Updated 2/22/17. Another 5 years have passed and the State Board of Equalization (BOE) still has not eliminated the loophole that allows property owners to avoid reassessment on a joint tenancy transfer at death to a person not eligible for exclusion as a spouse, registered domestic partner, cotenant, parent, or child of the transferor. As amended in 2013, the regulations continue to provide that tenants-in-common can transfer property to themselves as joint tenants and become original transferors under Rev & T C §65. This means there will be no change in ownership on the subsequent death of a joint tenant. For example, siblings receiving property as tenants in common on the death of a parent may postpone reassessment until the death of the survivor by retaking title as joint tenants.

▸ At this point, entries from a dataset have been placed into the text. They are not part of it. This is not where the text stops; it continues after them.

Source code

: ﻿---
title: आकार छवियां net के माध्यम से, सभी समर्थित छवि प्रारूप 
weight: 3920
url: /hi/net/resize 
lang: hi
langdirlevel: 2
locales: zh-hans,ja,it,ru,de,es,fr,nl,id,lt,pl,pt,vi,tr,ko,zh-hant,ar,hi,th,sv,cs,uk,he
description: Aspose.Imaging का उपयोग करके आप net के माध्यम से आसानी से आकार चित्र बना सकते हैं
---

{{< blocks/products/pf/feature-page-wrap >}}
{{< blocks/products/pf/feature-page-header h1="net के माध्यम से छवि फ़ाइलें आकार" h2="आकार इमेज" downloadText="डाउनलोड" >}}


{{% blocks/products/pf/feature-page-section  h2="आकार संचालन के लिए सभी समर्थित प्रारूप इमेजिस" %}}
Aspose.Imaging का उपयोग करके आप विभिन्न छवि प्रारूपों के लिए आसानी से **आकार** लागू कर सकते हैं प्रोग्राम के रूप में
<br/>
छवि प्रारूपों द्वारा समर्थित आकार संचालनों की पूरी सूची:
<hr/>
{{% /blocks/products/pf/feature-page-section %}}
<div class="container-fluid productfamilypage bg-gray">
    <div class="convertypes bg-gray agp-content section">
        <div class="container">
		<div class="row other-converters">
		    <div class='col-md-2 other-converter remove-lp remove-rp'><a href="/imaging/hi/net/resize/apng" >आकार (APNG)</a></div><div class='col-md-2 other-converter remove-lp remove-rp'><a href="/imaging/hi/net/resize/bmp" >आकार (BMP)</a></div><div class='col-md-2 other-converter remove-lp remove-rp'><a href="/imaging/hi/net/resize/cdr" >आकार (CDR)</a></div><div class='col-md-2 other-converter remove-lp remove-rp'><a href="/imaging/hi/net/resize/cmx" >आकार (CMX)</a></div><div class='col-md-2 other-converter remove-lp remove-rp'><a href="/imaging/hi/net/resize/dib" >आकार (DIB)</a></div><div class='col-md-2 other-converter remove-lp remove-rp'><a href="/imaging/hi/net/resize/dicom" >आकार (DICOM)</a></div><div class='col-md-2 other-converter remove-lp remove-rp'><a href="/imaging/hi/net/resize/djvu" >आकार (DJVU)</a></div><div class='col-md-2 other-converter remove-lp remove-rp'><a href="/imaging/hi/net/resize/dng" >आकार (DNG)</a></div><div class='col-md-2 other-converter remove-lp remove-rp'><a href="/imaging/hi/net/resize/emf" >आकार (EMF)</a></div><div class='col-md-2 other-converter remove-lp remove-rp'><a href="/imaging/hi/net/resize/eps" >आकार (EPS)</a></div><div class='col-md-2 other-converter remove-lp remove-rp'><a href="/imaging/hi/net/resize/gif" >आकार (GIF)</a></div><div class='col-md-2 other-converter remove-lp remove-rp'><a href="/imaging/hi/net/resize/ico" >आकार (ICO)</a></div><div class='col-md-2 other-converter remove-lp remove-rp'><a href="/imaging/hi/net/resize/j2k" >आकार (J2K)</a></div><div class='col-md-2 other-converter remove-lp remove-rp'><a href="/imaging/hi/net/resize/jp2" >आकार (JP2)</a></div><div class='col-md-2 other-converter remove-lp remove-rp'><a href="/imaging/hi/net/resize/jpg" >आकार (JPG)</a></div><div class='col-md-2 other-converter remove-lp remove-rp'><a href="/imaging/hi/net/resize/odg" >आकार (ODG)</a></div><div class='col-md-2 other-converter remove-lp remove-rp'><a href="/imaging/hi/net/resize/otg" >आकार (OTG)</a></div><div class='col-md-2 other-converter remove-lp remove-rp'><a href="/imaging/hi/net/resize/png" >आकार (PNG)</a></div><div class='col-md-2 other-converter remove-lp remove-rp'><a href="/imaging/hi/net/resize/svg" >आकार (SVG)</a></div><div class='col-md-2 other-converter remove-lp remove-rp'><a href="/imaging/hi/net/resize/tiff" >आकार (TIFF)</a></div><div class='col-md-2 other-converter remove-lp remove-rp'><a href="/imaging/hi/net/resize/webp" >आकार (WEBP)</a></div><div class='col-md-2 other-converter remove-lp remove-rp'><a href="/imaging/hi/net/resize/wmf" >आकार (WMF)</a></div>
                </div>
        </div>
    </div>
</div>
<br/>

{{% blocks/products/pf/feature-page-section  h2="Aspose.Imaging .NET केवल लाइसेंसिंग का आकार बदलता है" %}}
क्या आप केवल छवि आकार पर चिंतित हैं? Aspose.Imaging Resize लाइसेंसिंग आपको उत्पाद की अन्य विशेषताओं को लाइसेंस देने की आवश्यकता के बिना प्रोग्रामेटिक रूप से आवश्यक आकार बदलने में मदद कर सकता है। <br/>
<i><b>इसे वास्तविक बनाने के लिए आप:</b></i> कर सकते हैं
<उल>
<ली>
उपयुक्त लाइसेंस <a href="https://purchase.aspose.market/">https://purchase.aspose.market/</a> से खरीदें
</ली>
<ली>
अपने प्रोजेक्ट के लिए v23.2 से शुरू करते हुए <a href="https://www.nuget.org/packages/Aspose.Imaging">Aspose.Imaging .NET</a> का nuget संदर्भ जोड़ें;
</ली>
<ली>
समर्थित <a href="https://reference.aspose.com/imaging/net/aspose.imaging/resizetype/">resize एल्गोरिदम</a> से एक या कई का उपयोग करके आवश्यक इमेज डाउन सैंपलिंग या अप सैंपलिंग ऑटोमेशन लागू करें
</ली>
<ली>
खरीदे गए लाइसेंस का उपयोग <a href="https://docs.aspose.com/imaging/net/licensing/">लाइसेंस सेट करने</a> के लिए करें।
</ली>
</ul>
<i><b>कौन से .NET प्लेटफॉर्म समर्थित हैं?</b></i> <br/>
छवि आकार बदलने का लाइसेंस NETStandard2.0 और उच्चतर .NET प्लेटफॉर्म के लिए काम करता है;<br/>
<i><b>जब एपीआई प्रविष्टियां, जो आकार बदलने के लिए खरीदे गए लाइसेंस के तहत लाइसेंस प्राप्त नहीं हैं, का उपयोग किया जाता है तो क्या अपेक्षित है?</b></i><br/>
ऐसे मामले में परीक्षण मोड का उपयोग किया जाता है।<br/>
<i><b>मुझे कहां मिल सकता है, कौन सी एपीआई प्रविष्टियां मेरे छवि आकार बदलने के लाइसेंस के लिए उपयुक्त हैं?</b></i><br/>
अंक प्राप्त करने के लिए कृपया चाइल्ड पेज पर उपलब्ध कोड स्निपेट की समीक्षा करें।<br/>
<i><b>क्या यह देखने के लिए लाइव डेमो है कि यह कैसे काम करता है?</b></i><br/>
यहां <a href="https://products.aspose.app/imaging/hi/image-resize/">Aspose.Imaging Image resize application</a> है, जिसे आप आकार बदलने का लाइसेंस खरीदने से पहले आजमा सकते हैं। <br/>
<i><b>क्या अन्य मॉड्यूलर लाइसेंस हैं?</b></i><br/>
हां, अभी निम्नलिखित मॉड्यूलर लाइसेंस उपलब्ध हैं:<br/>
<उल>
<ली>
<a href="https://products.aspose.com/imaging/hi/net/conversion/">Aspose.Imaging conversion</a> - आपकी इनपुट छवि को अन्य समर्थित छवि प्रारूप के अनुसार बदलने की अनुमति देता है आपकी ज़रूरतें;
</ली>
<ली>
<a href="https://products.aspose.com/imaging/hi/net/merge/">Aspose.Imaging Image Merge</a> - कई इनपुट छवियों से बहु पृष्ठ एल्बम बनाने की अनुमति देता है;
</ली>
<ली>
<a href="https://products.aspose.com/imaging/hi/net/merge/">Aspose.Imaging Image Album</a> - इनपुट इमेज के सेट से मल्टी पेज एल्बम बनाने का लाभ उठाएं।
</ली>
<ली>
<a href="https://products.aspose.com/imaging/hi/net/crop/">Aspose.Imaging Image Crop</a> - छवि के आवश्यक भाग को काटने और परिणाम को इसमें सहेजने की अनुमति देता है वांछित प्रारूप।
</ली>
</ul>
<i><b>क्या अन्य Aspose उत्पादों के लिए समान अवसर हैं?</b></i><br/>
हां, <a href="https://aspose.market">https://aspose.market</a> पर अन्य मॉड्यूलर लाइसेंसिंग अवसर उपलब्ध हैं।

See 18 Cal Code Regs §462.040(b)(1), Example 4; Letter to Assessors No. 2013/044 (Sept. 2013).

Here’s how it works. Under Rev & T C §65, joint tenancy property is not reassessed as long as an “original” transferor remains on title. For example, if A and B as joint tenants grant Blackacre to A, B, and C as joint tenants, and then A dies, the property is not reassessed because B is an “original” transferor. The rule allows joint tenancy to be used for estate planning purposes.

In 2003, there was no exemption from reassessment for domestic partner transfers, so the BOE amended Property Tax Rule 462.040 to allow those partners to transfer joint tenancy interests to each other in trust and be treated as original transferors. For example, A and B grant to A and B as joint tenants, A leaves his interest in trust to B and B leaves his interest in trust to A, and then A dies. The property is not reassessed because B is an “original” transferor.

The rule also allows other persons not eligible for an exclusion, such as unmarried partners or siblings, to avoid reassessment on joint tenancy transfers.

In 2007, the legislature and created an exemption for domestic partner transfers under Rev & T C §62(p). The California Assessors’ Association (CAA) then petitioned the BOE to amend Rule 462.040 to eliminate the loophole. Letter to Assessors No. 2007/010 (Feb. 23, 2007).

End of story, right?

Not so fast. On May 21, 2007, the BOE issued another letter stating that the interested parties process was being delayed indefinitely at the request of the CAA.

On February 12, 2012, the BOE received a new petition from the CAA seeking to close the loophole. The comment period ended on July 6, 2012, and an interested parties meeting is scheduled for August 27. The current regulation remains in effect until “one day before the effective date” of the proposed amendments.

But you have to act fast. For example, siblings receiving property as tenants in common on the death of a parent may be able to postpone any further reassessment until the death of the survivor by retaking title as joint tenants. Siblings or unmarried partners who might otherwise contemplate taking title as joint tenants should consider taking title as tenants in common and then retaking title as joint tenants, thereby becoming original transferors under the current regulation.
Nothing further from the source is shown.